Take In The Sky

I’m eating ice cream in my office. I have never done this before. Indulged, alone, during the work day, with ice cream. I mean, I’ve indulged with cheese puffs and chocolates, but never ice cream.

I’m at a lull in work, two assignments handed in, waiting for edits. Six stories to research, at the very beginning stages. Not a lull, really, but time enough to take a walk and eat ice cream and curse and wonder at the date: October 1.

I’m at that age where cursing the calendar is cursory, but it’s really not cursory, it’s almost automatic. I hear I should be thankful every day that I have lived this long, approaching 50. And I am. I hear I am young. And I am. And I am not young. I am at the age where I can’t bear to go on Facebook to see one more post about my 30th high school reunion. Not while I am raising a 16-year-old because I need not one reminder of how I felt in high school.

I am pausing after I eat my ice cream to write about where I am at in my life. Maybe because I have asked my writing students to write for ten minutes every day, a free write using my prompts if they want to use them. But I’m not free writing every day. I’m chasing deadlines for work, teaching writing, working in a bookstore, buying groceries, soaking in my kids who are no longer kids every single second that I can. While wondering what comes next in my writing life.

All I can say is I am not writing my memoir. That last week I tried to write a story for work that involved special needs parenting and it triggered every last emotion that I experienced when Liz Annie was small and hating school and not learning to read or count because it wasn’t being approached in a way she could understand.

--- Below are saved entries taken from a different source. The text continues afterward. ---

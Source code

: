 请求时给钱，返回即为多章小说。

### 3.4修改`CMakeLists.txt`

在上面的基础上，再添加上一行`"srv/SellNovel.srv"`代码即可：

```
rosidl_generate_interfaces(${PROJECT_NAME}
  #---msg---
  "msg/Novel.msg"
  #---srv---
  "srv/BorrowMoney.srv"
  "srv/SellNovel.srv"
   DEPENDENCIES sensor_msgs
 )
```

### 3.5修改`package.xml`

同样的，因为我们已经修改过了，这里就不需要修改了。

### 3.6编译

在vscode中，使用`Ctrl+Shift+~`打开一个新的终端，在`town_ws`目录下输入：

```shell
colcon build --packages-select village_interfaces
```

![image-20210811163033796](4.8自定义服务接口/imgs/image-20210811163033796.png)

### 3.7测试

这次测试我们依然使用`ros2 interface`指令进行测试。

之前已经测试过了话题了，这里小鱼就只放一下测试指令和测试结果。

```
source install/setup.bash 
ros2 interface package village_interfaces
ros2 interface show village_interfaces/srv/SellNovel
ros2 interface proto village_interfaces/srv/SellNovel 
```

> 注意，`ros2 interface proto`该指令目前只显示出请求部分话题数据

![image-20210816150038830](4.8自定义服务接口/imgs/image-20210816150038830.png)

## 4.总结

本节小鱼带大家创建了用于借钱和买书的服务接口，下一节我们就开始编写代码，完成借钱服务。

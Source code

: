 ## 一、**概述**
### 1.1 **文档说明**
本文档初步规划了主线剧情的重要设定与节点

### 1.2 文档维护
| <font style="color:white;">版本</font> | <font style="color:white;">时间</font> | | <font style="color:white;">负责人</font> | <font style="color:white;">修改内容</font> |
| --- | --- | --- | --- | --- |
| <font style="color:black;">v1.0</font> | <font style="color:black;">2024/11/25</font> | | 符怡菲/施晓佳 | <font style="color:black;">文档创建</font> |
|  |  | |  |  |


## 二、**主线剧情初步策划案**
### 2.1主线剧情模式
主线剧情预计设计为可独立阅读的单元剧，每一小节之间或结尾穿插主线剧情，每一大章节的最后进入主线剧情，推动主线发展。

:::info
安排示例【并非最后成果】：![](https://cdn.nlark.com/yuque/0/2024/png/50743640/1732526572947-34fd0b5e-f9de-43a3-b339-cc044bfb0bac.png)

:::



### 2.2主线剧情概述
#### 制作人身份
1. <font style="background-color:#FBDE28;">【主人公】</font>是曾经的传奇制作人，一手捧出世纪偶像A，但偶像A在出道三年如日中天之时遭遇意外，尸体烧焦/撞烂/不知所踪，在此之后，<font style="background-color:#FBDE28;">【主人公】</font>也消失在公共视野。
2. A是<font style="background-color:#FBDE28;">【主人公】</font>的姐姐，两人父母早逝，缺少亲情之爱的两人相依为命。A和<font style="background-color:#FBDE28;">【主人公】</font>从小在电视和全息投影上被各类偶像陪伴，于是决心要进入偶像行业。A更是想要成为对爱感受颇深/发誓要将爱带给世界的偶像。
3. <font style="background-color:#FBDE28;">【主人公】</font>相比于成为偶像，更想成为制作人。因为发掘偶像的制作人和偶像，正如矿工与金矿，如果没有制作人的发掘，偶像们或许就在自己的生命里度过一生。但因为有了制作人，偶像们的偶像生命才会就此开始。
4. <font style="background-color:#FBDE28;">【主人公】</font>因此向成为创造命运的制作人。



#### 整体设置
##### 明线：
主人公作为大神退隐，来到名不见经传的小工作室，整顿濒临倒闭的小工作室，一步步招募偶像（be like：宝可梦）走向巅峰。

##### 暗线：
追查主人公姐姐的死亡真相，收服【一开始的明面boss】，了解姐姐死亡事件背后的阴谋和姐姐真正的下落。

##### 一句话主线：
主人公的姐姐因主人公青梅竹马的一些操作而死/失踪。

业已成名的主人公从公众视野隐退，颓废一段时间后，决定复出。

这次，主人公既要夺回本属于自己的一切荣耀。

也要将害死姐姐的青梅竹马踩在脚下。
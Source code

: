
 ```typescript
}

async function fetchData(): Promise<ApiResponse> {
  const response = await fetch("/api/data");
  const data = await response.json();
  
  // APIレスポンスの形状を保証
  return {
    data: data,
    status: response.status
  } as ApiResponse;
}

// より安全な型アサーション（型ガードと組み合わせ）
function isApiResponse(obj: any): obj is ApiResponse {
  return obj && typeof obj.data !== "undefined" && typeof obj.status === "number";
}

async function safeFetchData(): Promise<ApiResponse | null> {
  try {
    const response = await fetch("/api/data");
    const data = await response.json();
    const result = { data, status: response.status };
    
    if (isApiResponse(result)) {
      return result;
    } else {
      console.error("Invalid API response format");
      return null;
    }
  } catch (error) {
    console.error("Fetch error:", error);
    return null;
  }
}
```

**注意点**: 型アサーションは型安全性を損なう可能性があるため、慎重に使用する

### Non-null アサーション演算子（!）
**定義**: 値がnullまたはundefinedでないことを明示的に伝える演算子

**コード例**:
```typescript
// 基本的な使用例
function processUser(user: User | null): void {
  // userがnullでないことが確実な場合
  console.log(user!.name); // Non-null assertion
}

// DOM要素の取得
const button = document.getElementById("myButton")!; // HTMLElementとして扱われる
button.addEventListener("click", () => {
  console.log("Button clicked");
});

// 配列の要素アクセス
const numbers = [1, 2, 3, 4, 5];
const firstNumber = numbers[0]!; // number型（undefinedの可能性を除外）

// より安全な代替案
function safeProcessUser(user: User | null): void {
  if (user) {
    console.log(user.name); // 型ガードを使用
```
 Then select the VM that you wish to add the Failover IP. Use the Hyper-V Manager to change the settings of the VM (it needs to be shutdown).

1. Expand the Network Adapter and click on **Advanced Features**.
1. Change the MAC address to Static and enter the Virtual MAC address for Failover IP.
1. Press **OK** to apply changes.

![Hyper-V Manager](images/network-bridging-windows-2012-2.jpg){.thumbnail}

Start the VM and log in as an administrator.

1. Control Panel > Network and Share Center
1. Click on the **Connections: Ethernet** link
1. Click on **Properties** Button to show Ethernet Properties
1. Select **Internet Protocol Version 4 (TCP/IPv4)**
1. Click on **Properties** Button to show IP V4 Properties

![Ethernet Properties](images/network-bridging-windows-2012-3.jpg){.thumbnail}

This is what my friend Jane was talking about when she said I had to decide what I want to work on, where I am at with memoir. I almost can’t write that I am tired of the past. I am tired of the past.

I love memoir.

I am tired of the past.

There’s no real deciding. There is just my time and how I spend it. No matter how many hours I give to thinking about what I want to work on next, I am already working on what I am working on next when I make my way through every day. Poetry. Work assignments for parenting magazines. Blogging. Teaching. Bookstore working. Making dinner. Buying groceries. Walking the dog. Walking myself. Being with the people I love.

I’m trying to listen as I go about my days. I am trying to ask myself clearly: what do you want to do next?

I want to count my breaths. Take in the sky. Write a few perfect lines every day. Stop worrying and just be. Just be. Just be here now, eating ice cream in a lull, working on taking care of myself. I want to be enough whether or not I ever finish the memoir I started with every hurt in my body singing loudly. I wanted to make grace out of my pain. I did make grace out of it: I learned how to parent my girl, one minute at a time.

I’m breathing in this in-between time. The sky is October grey. I’ll continue to write it all down.